La première est la plus évidente : les Etats se font dans le monde des apparences beaucoup plus petits, et la finance complètement tentaculaire….avec les revenus correspondants. La réalité est autre : le gigantisme financier est le moyen nouveau de l’aventure étatique. Ce sont toujours les Etats et leurs entrepreneurs qui tiennent les ficelles règlementaires, et donc fixent les règles du jeu. Et un jeu qui permet au moins de gagner du temps, c'est-à-dire de prolonger un fordisme – désormais malade car amputé dès la fin des années 70 de ses magiques gains de productivité- par d’autres moyens : maintenir l’emploi en stimulant les demandes globales par le fantastique développement du crédit, donc de la dette privée (USA, Irlande, Grande Bretagne, Espagne, etc.) ; maintenir l’Etat providence malgré les pertes de ressources fiscales du fordisme déclinant en développant une dette publique d’autant moins couteuse qu’elle se trouve davantage internationalisée ( France notamment) ; et en raison des mêmes causes et avec les mêmes moyens, maintenir la puissance (USA). Le fordisme triomphant n’avait guère besoin d’une finance développée. Son agonie, et l’affolement des entrepreneurs politiques qui s’en nourrissaient, justifient de la part de ses mêmes entrepreneurs, un fantastique investissement vers une finance qui deviendra tentaculaire. Le politique ne s’efface pas, derrière un faux libéralisme et la gigantesque construction financière, et ses entrepreneurs ont besoin de pérenniser un partenariat équilibré avec les banques : Il faut sauver ces dernières durant la crise … pour que les entrepreneurs en question se sauvent eux-mêmes. Clientélisme et irresponsabilité, restent les objectifs du mariage entre désormais le « petit Etat » et la « grosse Banque ». Et mariage qui jusqu’ici ne supporte pas l’infidélité.

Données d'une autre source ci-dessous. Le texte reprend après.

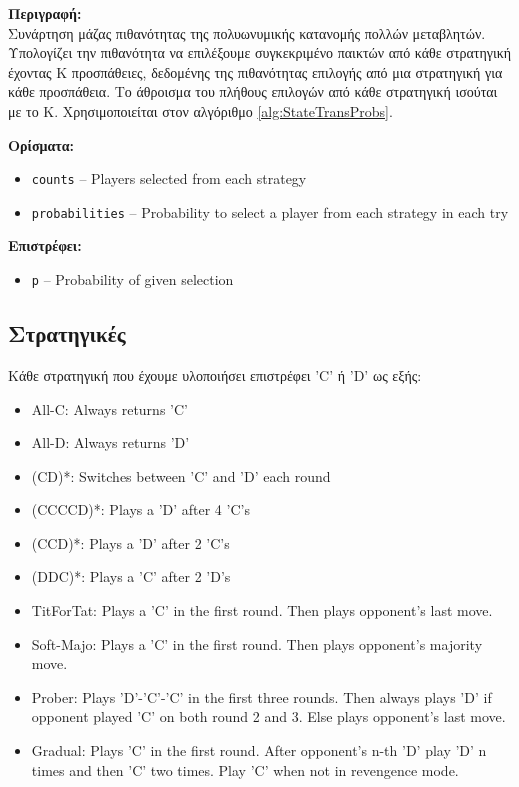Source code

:\documentclass[12pt]{report}
\begin{document}
\textbf{\foreignlanguage{greek}{Περιγραφή:}} \\
\foreignlanguage{greek}{Συνάρτηση μάζας πιθανότητας της πολυωνυμικής κατανομής πολλών μεταβλητών. Υπολογίζει την πιθανότητα να επιλέξουμε συγκεκριμένο παικτών από κάθε στρατηγική έχοντας Κ προσπάθειες, δεδομένης της πιθανότητας επιλογής από μια στρατηγική για κάθε προσπάθεια. Το άθροισμα του πλήθους επιλογών από κάθε στρατηγική ισούται με το Κ. Χρησιμοποιείται στον αλγόριθμο \ref{alg:StateTransProbs}.}

\textbf{\foreignlanguage{greek}{Ορίσματα:}}
\begin{itemize}
    \item \texttt{counts} – Players selected from each strategy
    \item \texttt{probabilities} – Probability to select a player from each strategy in each try
\end{itemize}
\textbf{\foreignlanguage{greek}{Επιστρέφει}:}
\begin{itemize}
    \item \texttt{p} – Probability of given selection
\end{itemize}


\subsection*{\foreignlanguage{greek}{Στρατηγικές}}
\foreignlanguage{greek}{
Κάθε στρατηγική που έχουμε υλοποιήσει επιστρέφει \foreignlanguage{english}{'C'} ή \foreignlanguage{english}{'D'} ως εξής:}
\begin{itemize}
\item All-C: Always returns 'C'
\item All-D: Always returns 'D'
\item (CD)*: Switches between 'C' and 'D' each round
\item (CCCCD)*: Plays a 'D' after 4 'C's
\item (CCD)*: Plays a 'D' after 2 'C's
\item (DDC)*: Plays a 'C' after 2 'D's
\item TitForTat: Plays a 'C' in the first round. Then plays opponent's last move.
\item Soft-Majo: Plays a 'C' in the first round. Then plays opponent's majority move.
\item Prober: Plays 'D'-'C'-'C' in the first three rounds. Then always plays 'D' if opponent played 'C' on both round 2 and 3. Else plays opponent's last move.
\item Gradual: Plays 'C' in the first round. After opponent's n-th 'D' play 'D' n times and then 'C' two times. Play 'C' when not in revengence mode.
\end{itemize}
\end{document}
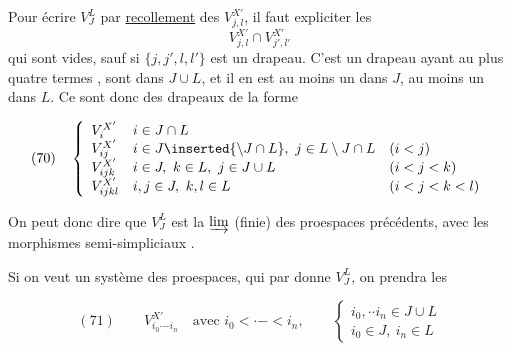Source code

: 
Pour écrire $V_J^L$ par \uline{recollement} des $V_{j,l}^{X'}$, il faut expliciter les
\[
V_{j,l}^{X'}\cap V_{j',l'}^{X'}
\]
qui sont vides, sauf si $\{j,j',l,l'\}$ est un drapeau. C'est un drapeau  ayant au plus quatre termes ,   sont dans $J\cup L$, et il en est au  moins un dans $J$, au moins un dans $L$. Ce sont donc des drapeaux de la forme


\[
(70)\quad\left\{\begin{array}{lll}
V_i^{X'}&i\in J\cap L&\\
V_{ij}^{X'}&i\in J\inserted{\setminus J\cap L},\ j\in L\setminus J\cap L&(i<j)\\
V_{ijk}^{X'}&i\in J,\ k\in L,\ j\in J\cup L&(i<j<k)\\
V_{ijkl}^{X'}&i,j\in J,\ k,l\in L&(i<j<k<l)
\end{array}\right.
\]


On peut donc dire que $V_J^L$ est la $\varinjlim$ (finie) des proespaces précédents, avec  les morphismes semi-simpliciaux  .

Si on veut un système  des proespaces,  qui par  \inserted{$\unsure{\varinjlim|\underline{\lim}}$} donne $V_J^L$, on prendra les

\[
(71)\qquad V_{i_0\mathord{\cdot}\mathord{-}i_n}^{X'}\quad\text{avec }i_0<\mathord{\cdot}\mathord{-}<i_n,\qquad
\left\{\begin{array}{l}
i_0,\mathord{\cdot}\mathord{\cdot}i_n\in J\cup L\\
i_0\in J,\ i_n\in L
\end{array}\right.
\]

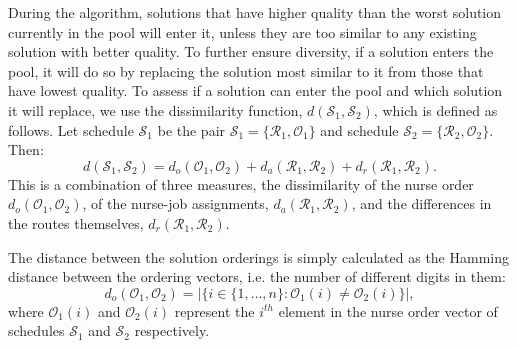 \documentclass[a4paper,11pt,authoryear]{elsarticle}
\begin{document}
During the algorithm, solutions that have higher quality than the worst solution currently in the pool will enter it, unless they are too similar to any existing solution with better quality. To further ensure diversity, if a solution enters the pool, it will do so by replacing the solution most similar to it from those that have lowest quality. To assess if a solution can enter the pool and which solution it will replace, we use the dissimilarity function, $d(\mathcal{S}_1, \mathcal{S}_2)$, which is defined as follows. Let schedule $\mathcal{S}_1$ be the pair $\mathcal{S}_1 = \{\mathcal{R}_1, \mathcal{O}_1\}$ and schedule $\mathcal{S}_2 = \{\mathcal{R}_2, \mathcal{O}_2\}$. Then:
\begin{equation}
    d(\mathcal{S}_1, \mathcal{S}_2) = d_o(\mathcal{O}_1, \mathcal{O}_2) + d_a(\mathcal{R}_1, \mathcal{R}_2) + d_r(\mathcal{R}_1, \mathcal{R}_2).
\end{equation}
This is a combination of three measures, the dissimilarity of the nurse order $d_o(\mathcal{O}_1, \mathcal{O}_2)$, of the nurse-job assignments, $d_a(\mathcal{R}_1, \mathcal{R}_2)$, and the differences in the routes themselves, $d_r(\mathcal{R}_1, \mathcal{R}_2)$.

The distance between the solution orderings is simply calculated as the Hamming distance between the ordering vectors, i.e. the number of different digits in them:
\begin{equation}
    d_o(\mathcal{O}_1, \mathcal{O}_2) = |\{i\in\{1,\dots,n\} : \mathcal{O}_1(i) \neq  \mathcal{O}_2(i)\}|,
\end{equation}
where $\mathcal{O}_1(i)$ and $\mathcal{O}_2(i)$ represent the $i^{th}$ element in the nurse order vector of schedules $\mathcal{S}_1$ and $\mathcal{S}_2$ respectively.
\end{document}
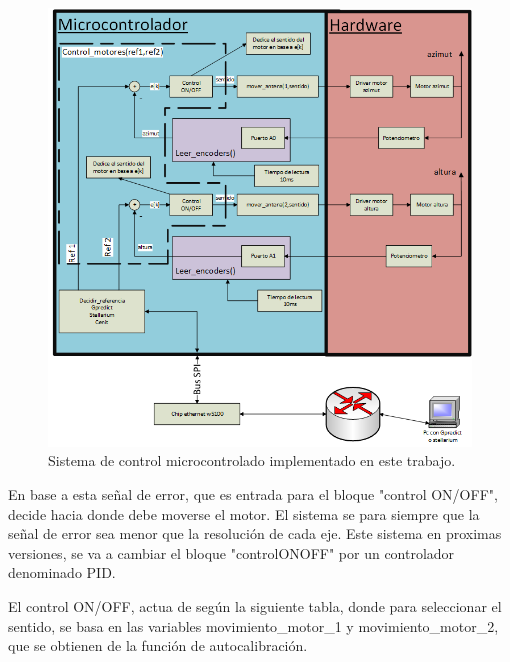 \begin{figure}[pt]
	\hspace{-30mm}
	\includegraphics{control_realimentado}
	\caption{Sistema de control microcontrolado implementado en este trabajo.}
	\label{fig:sist_control_real}
\end{figure}

 En base a esta señal de error, que es entrada para el bloque "control ON/OFF", decide hacia donde debe moverse el motor. El sistema se para siempre que la señal de error sea menor que la resolución de cada eje. Este sistema en proximas versiones, se va a cambiar el bloque "controlONOFF" por un controlador denominado PID. 

 El control ON/OFF, actua de según la siguiente tabla, donde para seleccionar el sentido, se basa en las variables movimiento\_motor\_1 y movimiento\_motor\_2, que se obtienen de la función de autocalibración.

La seconde ne concerne pas directement cet article centré sur le gigantisme financier. Pour autant elle est aussi la conséquence du partenariat entre banquiers et entrepreneurs politiques. Dans le fordisme devenu mutant, le citoyen va apparaitre à tout le moins dissocié. Jadis, en fordisme, au centre de 3 cercles concentriques ( citoyen/salarié/consommateur), il est désormais, en tant qu’enfant du « petit Etat » et de la « grosse Banque » un être dissocié : il tue involontairement son statut de salarié, en satisfaisant ses désirs consuméristes de marchandises mondialisées acquises à l’aide d’ un crédit facile ; Il aime ce sous produit du mariage des Etats et de la finance qu’est la « drogue –euro », laquelle lui procure un pouvoir d’achat élevé, souvent invisiblement dissocié de sa productivité… dissociation dangereuse pour son emploi ; Partiellement issu d’obscures pyramides financières ( CADES, ACOSS etc.) , il sait que le service public dont il est usager pourrait s’effondrer ; Par ailleurs Il ne voit plus pourquoi il financerait par l’impôt, le service d’une dette qui gave la finance et aggrave son gigantisme. Jadis enchâssé dans le politique et les institutions de la nation, il se sent à la fois perdu et libéré et veut chaque jour se libérer davantage.
Ce temps de la finance gigantesque n’est évidemment qu’un étape dans l’histoire, et étape peut-être assez brève puisqu’elle n’est que la conséquence du refus de voir s’étioler le paradigme fordien . Un paradigme que l’on maintient artificiellement, avec des bulles qui ne peuvent qu’exploser. Et bulles successives, qui correspondent à un jeu d’acteurs prisonniers du mythe de la « fin de l’histoire » : marché généralisé et démocratie représentative, sont vécus par tous comme des aboutissements indépassables. L’avenir est à imaginer, mais parce qu’il est interdit de penser, les hommes fabriquent des rustines, alors qu’il faudrait élaborer des stratégies de changement.